As the answer, give a copy of each line below that includes the word "width".

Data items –
******

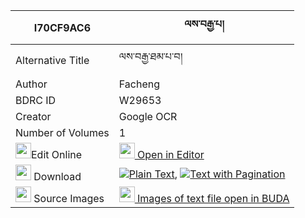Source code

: |I70CF9AC6|ལས་བརྒྱ་པ། 
| --- | --- 
|Alternative Title |ལས་བརྒྱ་ཐམ་པ་བ།
|Author| Facheng
|BDRC ID | W29653
|Creator | Google OCR
|Number of Volumes| 1
|<img width="25" src="https://img.icons8.com/color/25/000000/edit-property.png">Edit Online| [<img width="25" src="https://avatars.githubusercontent.com/u/45091458?s=200&v=4"> Open in Editor](http://editor.openpecha.org/I70CF9AC6)
|<img width="25" src="https://img.icons8.com/fluent/48/000000/download-2.png"/>  Download | [![](https://img.icons8.com/color/20/000000/txt.png)Plain Text](https://github.com/Openpecha/I70CF9AC6/releases/download/v1/la_sa_gyapa_plain_I70CF9AC6.zip), [![](https://img.icons8.com/color/20/000000/txt.png)Text with Pagination](https://github.com/Openpecha/I70CF9AC6/releases/download/v1/la_sa_gyapa_pages_I70CF9AC6.zip)
|<img width="25" src="https://img.icons8.com/plasticine/100/000000/pictures-folder.png"/>  Source Images | [<img width="25" src="https://library.bdrc.io/icons/BUDA-small.svg"> Images of text file open in BUDA](https://library.bdrc.io/show/bdr:W29653)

******

WRITTEN RESPONSE –
|<img width="25" src="https://img.icons8.com/color/25/000000/edit-property.png">Edit Online| [<img width="25" src="https://avatars.githubusercontent.com/u/45091458?s=200&v=4"> Open in Editor](http://editor.openpecha.org/I70CF9AC6)
|<img width="25" src="https://img.icons8.com/fluent/48/000000/download-2.png"/>  Download | [![](https://img.icons8.com/color/20/000000/txt.png)Plain Text](https://github.com/Openpecha/I70CF9AC6/releases/download/v1/la_sa_gyapa_plain_I70CF9AC6.zip), [![](https://img.icons8.com/color/20/000000/txt.png)Text with Pagination](https://github.com/Openpecha/I70CF9AC6/releases/download/v1/la_sa_gyapa_pages_I70CF9AC6.zip)
|<img width="25" src="https://img.icons8.com/plasticine/100/000000/pictures-folder.png"/>  Source Images | [<img width="25" src="https://library.bdrc.io/icons/BUDA-small.svg"> Images of text file open in BUDA](https://library.bdrc.io/show/bdr:W29653)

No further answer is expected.